Saved entries:
Content starts
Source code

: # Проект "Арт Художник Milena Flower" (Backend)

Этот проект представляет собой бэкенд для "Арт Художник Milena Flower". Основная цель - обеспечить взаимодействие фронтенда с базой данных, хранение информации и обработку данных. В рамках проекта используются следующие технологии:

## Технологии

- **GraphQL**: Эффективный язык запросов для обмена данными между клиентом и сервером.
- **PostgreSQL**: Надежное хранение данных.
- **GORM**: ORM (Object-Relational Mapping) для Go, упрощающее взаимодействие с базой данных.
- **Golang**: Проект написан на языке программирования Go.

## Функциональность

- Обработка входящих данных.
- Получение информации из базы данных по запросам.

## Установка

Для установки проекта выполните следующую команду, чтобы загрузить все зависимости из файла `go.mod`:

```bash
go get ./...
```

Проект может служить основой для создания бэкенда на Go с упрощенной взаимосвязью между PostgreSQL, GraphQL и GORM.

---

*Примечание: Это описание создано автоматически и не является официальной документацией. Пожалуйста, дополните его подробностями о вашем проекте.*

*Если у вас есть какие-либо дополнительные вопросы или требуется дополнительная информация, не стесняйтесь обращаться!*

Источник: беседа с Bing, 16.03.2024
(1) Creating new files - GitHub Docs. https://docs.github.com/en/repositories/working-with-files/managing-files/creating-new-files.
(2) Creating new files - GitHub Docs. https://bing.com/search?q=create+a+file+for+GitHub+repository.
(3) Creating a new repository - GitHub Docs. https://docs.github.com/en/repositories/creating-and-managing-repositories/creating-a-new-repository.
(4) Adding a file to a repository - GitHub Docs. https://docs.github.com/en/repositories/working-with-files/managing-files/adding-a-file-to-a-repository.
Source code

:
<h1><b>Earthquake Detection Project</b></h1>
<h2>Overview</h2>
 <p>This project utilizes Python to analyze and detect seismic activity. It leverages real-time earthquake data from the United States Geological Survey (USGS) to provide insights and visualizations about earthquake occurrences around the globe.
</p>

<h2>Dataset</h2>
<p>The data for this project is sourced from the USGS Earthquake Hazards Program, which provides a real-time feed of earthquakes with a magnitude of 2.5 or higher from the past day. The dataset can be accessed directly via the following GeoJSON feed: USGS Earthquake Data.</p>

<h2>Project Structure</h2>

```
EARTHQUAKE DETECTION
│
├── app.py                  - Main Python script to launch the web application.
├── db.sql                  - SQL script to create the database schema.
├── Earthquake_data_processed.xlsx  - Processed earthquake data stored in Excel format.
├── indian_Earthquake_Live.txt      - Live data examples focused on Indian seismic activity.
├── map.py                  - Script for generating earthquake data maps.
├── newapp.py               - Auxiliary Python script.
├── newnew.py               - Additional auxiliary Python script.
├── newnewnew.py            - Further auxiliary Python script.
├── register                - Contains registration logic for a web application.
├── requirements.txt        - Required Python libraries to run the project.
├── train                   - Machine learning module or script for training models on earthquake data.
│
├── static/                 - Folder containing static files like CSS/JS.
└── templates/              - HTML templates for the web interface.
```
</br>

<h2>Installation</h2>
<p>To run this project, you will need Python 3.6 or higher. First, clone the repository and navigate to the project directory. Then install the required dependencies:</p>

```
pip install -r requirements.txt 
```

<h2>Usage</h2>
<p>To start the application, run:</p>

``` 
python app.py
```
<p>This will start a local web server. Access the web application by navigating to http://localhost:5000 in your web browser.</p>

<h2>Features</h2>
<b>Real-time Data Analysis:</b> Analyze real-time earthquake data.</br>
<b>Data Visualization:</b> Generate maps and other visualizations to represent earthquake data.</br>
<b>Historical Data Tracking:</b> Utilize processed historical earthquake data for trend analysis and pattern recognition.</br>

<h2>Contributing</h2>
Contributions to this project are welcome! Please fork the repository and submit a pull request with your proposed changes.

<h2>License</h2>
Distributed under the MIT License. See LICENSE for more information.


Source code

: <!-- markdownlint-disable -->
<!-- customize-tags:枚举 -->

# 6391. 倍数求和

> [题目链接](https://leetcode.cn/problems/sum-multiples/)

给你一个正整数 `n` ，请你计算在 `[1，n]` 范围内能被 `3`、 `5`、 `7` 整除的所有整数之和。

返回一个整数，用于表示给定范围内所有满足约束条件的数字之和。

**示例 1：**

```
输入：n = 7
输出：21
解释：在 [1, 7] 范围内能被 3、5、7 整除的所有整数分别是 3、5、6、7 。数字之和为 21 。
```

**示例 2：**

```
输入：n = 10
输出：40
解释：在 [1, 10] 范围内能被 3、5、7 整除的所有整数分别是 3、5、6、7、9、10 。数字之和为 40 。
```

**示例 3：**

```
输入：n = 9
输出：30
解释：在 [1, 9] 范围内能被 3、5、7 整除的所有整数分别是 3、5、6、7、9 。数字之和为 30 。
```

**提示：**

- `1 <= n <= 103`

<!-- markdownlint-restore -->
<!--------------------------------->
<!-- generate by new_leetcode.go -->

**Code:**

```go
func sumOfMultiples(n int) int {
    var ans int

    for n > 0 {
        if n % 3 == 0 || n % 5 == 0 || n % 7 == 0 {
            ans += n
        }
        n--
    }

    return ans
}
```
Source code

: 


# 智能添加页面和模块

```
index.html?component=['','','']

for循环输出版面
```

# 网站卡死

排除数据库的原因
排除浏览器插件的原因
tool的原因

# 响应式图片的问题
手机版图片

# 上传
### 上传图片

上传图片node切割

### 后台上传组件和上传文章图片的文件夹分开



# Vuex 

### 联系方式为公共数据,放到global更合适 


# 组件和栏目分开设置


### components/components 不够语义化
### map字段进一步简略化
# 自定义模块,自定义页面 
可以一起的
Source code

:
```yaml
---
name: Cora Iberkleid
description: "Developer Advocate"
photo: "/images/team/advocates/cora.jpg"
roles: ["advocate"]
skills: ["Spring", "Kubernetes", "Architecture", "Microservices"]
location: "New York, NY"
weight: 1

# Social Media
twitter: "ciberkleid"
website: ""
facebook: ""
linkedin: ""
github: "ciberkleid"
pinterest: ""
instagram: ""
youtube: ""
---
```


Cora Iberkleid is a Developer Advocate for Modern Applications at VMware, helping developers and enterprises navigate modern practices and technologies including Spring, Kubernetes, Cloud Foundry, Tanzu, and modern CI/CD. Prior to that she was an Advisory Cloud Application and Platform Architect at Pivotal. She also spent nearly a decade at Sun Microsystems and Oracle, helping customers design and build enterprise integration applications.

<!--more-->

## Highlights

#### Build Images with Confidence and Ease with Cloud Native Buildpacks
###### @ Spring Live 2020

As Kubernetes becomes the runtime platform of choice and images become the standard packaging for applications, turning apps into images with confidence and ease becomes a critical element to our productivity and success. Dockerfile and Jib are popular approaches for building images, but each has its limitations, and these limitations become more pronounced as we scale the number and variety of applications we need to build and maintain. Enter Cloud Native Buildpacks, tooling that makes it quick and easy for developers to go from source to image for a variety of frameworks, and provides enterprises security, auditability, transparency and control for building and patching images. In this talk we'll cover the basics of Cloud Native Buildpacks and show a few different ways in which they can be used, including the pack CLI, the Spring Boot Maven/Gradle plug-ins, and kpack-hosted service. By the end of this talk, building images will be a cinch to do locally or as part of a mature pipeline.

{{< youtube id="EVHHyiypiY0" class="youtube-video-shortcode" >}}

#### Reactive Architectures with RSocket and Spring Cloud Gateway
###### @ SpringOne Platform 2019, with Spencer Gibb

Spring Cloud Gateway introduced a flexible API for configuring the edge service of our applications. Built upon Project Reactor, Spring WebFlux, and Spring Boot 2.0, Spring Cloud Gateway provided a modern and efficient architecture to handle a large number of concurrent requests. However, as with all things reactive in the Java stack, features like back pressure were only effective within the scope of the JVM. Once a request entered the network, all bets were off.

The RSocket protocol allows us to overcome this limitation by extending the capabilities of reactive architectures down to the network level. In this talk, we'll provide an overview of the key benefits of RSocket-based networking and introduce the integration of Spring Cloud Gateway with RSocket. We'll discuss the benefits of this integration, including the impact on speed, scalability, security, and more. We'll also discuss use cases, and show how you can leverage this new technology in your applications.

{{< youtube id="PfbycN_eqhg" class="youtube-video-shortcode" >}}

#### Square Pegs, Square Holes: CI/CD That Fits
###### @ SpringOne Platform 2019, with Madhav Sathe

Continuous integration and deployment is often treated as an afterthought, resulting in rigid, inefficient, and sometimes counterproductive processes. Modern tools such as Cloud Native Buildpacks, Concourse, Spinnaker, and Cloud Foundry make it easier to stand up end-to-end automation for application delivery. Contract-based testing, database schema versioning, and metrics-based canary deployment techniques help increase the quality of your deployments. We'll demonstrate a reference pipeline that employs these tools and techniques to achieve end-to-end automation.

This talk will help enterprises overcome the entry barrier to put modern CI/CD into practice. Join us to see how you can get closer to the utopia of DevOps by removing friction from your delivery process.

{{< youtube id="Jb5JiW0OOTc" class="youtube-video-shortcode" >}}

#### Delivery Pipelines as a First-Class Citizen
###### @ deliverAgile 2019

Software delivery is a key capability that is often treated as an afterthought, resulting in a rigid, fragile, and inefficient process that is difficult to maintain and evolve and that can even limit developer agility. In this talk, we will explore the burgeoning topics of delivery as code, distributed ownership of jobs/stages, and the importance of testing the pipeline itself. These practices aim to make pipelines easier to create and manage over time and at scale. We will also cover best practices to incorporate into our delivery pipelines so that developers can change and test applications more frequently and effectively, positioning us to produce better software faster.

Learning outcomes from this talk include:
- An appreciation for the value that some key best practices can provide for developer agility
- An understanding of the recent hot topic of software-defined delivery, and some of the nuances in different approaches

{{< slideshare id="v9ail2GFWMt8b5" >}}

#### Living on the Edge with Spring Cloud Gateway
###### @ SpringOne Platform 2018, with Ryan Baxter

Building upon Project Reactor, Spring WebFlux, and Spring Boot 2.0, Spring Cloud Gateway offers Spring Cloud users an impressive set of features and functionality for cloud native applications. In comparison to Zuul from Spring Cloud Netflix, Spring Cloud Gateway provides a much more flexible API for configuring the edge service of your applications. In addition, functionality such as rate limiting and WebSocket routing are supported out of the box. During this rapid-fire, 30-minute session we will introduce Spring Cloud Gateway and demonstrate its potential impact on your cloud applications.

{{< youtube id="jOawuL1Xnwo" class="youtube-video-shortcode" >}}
Content ends
Apply a filter for "which" to the entries and show each line that passes.

_Response area_
<p>The data for this project is sourced from the USGS Earthquake Hazards Program, which provides a real-time feed of earthquakes with a magnitude of 2.5 or higher from the past day. The dataset can be accessed directly via the following GeoJSON feed: USGS Earthquake Data.</p>
As Kubernetes becomes the runtime platform of choice and images become the standard packaging for applications, turning apps into images with confidence and ease becomes a critical element to our productivity and success. Dockerfile and Jib are popular approaches for building images, but each has its limitations, and these limitations become more pronounced as we scale the number and variety of applications we need to build and maintain. Enter Cloud Native Buildpacks, tooling that makes it quick and easy for developers to go from source to image for a variety of frameworks, and provides enterprises security, auditability, transparency and control for building and patching images. In this talk we'll cover the basics of Cloud Native Buildpacks and show a few different ways in which they can be used, including the pack CLI, the Spring Boot Maven/Gradle plug-ins, and kpack-hosted service. By the end of this talk, building images will be a cinch to do locally or as part of a mature pipeline.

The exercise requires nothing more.